【第8号】残業の功罪

1.生活費としての意味合い

 人件費の削減が唱えられ始めてから、残業が不要のコストとなり、その見直しが様々な企業で行われてきた。また、サービス残業の問題、過労死の問題からも早期に解決すべき課題とされてきた。
 その中で、残業の削減にとって障害となるのが、まず残業が「生活費」となっている問題である。月に数万円の残業代をもらってギリギリの生活をしている社員が、残業代がなくなるだけで生活に苦しくなってしまう。こういったケースがあるため、社員の間には残業削減は頭でわかっていても削減へのモチベーションが高まらず、うまくいかないことが多い。残業がなくなって時間的ゆとりがうまれても経済的ゆとりにはつながらないからである。本来、業績連動型の賃金であれば、残業というコストが減ると利益の増加につながり、最終的には賃金の上昇につながるはずなのであるが・・・・・

2.鍛錬の場

 これは私自身の体験からの思いであるが、残業は鍛錬の場にもなっていた。
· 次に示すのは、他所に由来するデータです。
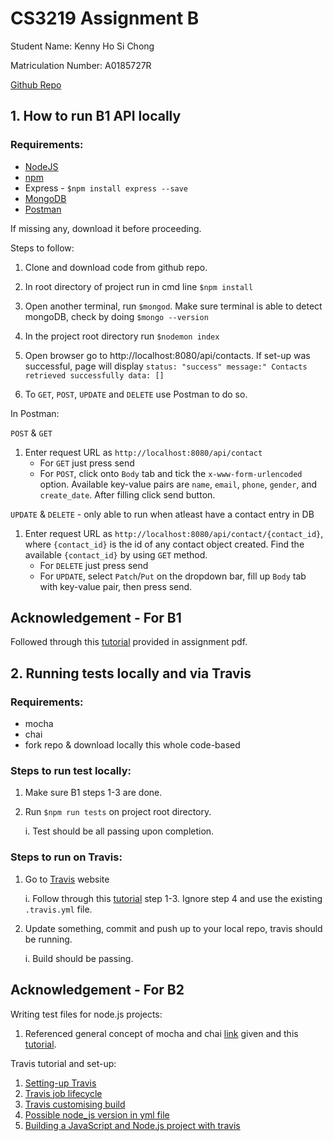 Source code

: # CS3219 Assignment B

Student Name: Kenny Ho Si Chong

Matriculation Number: A0185727R

[Github Repo](https://github.com/khsc96/AssignmentOTOT)

## 1. How to run B1 API locally

### Requirements:
- [NodeJS](https://nodejs.org/en/download/)
- [npm](https://docs.npmjs.com/downloading-and-installing-node-js-and-npm)
- Express - `$npm install express --save`
- [MongoDB](https://www.mongodb.com/try/download/community)
- [Postman](https://www.postman.com/downloads/)

If missing any, download it before proceeding.

Steps to follow:

1. Clone and download code from github repo.

2. In root directory of project run in cmd line `$npm install`

3. Open another terminal, run `$mongod`. Make sure terminal is able to detect mongoDB, check by doing `$mongo --version`

4. In the project root directory run `$nodemon index`

5. Open browser go to http://localhost:8080/api/contacts. If set-up was successful, page will display `status: "success" message:" Contacts retrieved successfully data: []`

6. To `GET`, `POST`, `UPDATE` and `DELETE` use Postman to do so.

In Postman:

`POST` & `GET`
1. Enter request URL as `http://localhost:8080/api/contact`
    * For `GET` just press send 
    * For `POST`, click onto `Body` tab and tick the `x-www-form-urlencoded` option. Available key-value pairs are `name`, `email`, `phone`, `gender`, and `create_date`. After filling click send button.

`UPDATE` & `DELETE` - only able to run when atleast have a contact entry in DB

1. Enter request URL as `http://localhost:8080/api/contact/{contact_id}`, where `{contact_id}` is the id of any contact object created. Find the available `{contact_id}` by using `GET` method.
    * For `DELETE` just press send
    * For `UPDATE`, select `Patch`/`Put` on the dropdown bar, fill up `Body` tab with key-value pair, then press send.

## Acknowledgement - For B1
Followed through this [tutorial](https://medium.com/@dinyangetoh/how-to-build-simple-restful-api-with-nodejs-expressjs-and-mongodb-99348012925d
) provided in assignment pdf.

## 2. Running tests locally and via Travis

### Requirements:
- mocha 
- chai
- fork repo & download locally this whole code-based

### Steps to run test locally:

1. Make sure B1 steps 1-3 are done.
1. Run `$npm run tests` on project root directory.
    
    i. Test should be all passing upon completion.

### Steps to run on Travis:

1. Go to [Travis](https://travis-ci.com/) website

    i. Follow through this [tutorial](https://docs.travis-ci.com/user/tutorial/#to-get-started-with-travis-ci-using-github) step 1-3. Ignore step 4 and use the existing `.travis.yml` file.
1. Update something, commit and push up to your local repo, travis should be running.

    i. Build should be passing.

## Acknowledgement - For B2
Writing test files for node.js projects:
1. Referenced general concept of mocha and chai [link](https://dev.to/bushraalam/introduction-to-testing-with-mocha-and-chai-57po) given and this [tutorial](https://medium.com/@asciidev/testing-a-node-express-application-with-mocha-chai-9592d41c0083).

Travis tutorial and set-up:
1. [Setting-up Travis](https://docs.travis-ci.com/user/tutorial/#to-get-started-with-travis-ci-using-github)
1. [Travis job lifecycle](https://docs.travis-ci.com/user/job-lifecycle)
1. [Travis customising build](https://docs.travis-ci.com/user/customizing-the-build/)
1. [Possible node_js version in yml file](https://medium.com/@nodejs/choosing-the-node-js-versions-for-your-ci-tests-hint-use-lts-89b67f68d7ca)
1. [Building a JavaScript and Node.js project with travis](https://docs.travis-ci.com/user/languages/javascript-with-nodejs/)
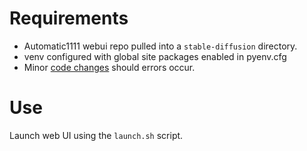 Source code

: # Requirements
- Automatic1111 webui repo pulled into a `stable-diffusion` directory.
- venv configured with global site packages enabled in pyenv.cfg
- Minor [code changes](https://stackoverflow.com/questions/74289972/cannot-import-name-rank-zero-only-from-pytorch-lightning-utilities-distribute) should errors occur.

# Use
Launch web UI using the `launch.sh` script.
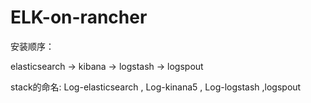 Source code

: # ELK-on-rancher
安装顺序：

elasticsearch -> kibana -> logstash -> logspout

stack的命名: Log-elasticsearch , Log-kinana5 , Log-logstash ,logspout
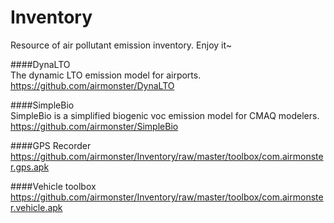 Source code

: # Inventory

Resource of air pollutant emission inventory. Enjoy it~

####DynaLTO   
The dynamic LTO emission model for airports.   
https://github.com/airmonster/DynaLTO   

####SimpleBio   
SimpleBio is a simplified biogenic voc emission model for CMAQ modelers.   
https://github.com/airmonster/SimpleBio   

####GPS Recorder   
https://github.com/airmonster/Inventory/raw/master/toolbox/com.airmonster.gps.apk   

####Vehicle toolbox   
https://github.com/airmonster/Inventory/raw/master/toolbox/com.airmonster.vehicle.apk   
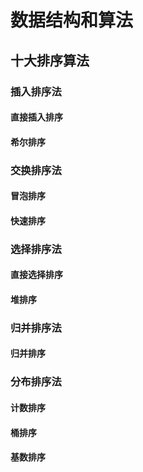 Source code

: # 数据结构和算法

## 十大排序算法

### 插入排序法

#### 直接插入排序



#### 希尔排序

### 交换排序法

#### 冒泡排序



#### 快速排序



### 选择排序法

#### 直接选择排序



#### 堆排序



### 归并排序法

#### 归并排序

### 分布排序法

#### 计数排序



#### 桶排序



#### 基数排序

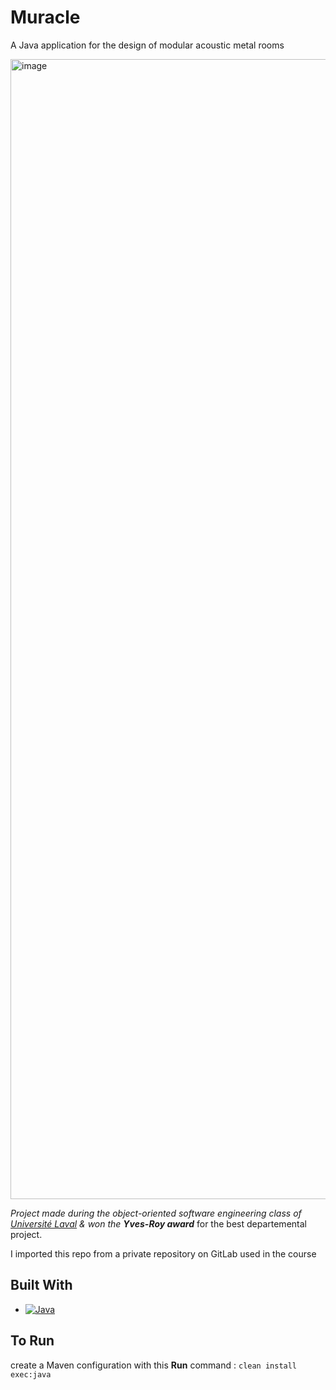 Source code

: # Muracle

A Java application for the design of modular acoustic metal rooms

<img width="1824" alt="image" src="https://user-images.githubusercontent.com/78121423/209455937-b0649522-829b-40c4-8840-d4e2f79ec114.png">

_Project made during the object-oriented software engineering class of [Université Laval](https://www.ulaval.ca/etudes/cours/glo-2004-genie-logiciel-oriente-objet) & won the **Yves-Roy award**_ for the best departemental project.

I imported this repo from a private repository on GitLab used in the course

## Built With
* [![Java][Java]][Java-url]

## To Run
create a Maven configuration with this **Run** command : `clean install exec:java`
##

<!-- MARKDOWN LINKS & IMAGES -->
<!-- https://www.markdownguide.org/basic-syntax/#reference-style-links -->
[Java]: https://img.shields.io/badge/java-%23ED8B00.svg?style=for-the-badge&logo=java&logoColor=white
[Java-url]: https://www.java.com/fr/
[old-repo-url]: https://gitlab.com/glo2004-ift2007/A22-GLO-Equipe33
新人時代、未経験の業務を任されると、「どうしてこうやるのだろう」「どうしてこういう仕組みになっているのだろう」などとひとり居残って思案に暮れていた。
 日頃、先輩社員や上司が独占していた資料も見放題、参考資料も使い放題、PCの端末も使い放題(今から20年前は「みんなのPC」であった!)、自分としては効率的に疑問が解決できる時間でもあった。
 そして自分の解決すべき課題を「これは今日中に片付けるぞ!」と目標を持って取り組める時間でもあった。日中は、社内の関係部署からの問い合わせや打ち合わせで、自分の時間など作れなかった。特に入社2~3年目までは、組織として取り組む仕事や上司からの依頼の仕事などで身動きが取れない。時間や締め切りとの戦いがずっと続いており、これが仕事の効率をあげていく鍛錬の場となった。

3.コミュニケーションの場

 これも私自身の体験だが、当時、私が働いていた会社で残業をしていたのは、どのセクションにおいても仕事ができて、頼りにされている人が中心であった。その中で、疑問点や不明点などを尋ねているうちに、そういった人たちとの間に連帯感のようなものが生まれてくる。残業後の食事をいっしょに行ったり、そういった席で会社の将来について語りあったりと、「濃密な」コミュニケーションの場ともなっていた(そういえば、なぜ会社の冷蔵庫にビールが入っているのか、入社当時はわからなかったが、みんな残業が終了に近づくと缶ビールを片手に仕上げにかかっていた)。
 確かに残業はないほうがいい。しかし、今自分の20代を振り返ってみて、残業をしていなかったら今の自分があるのか、はっきりと言い切れる自信はない。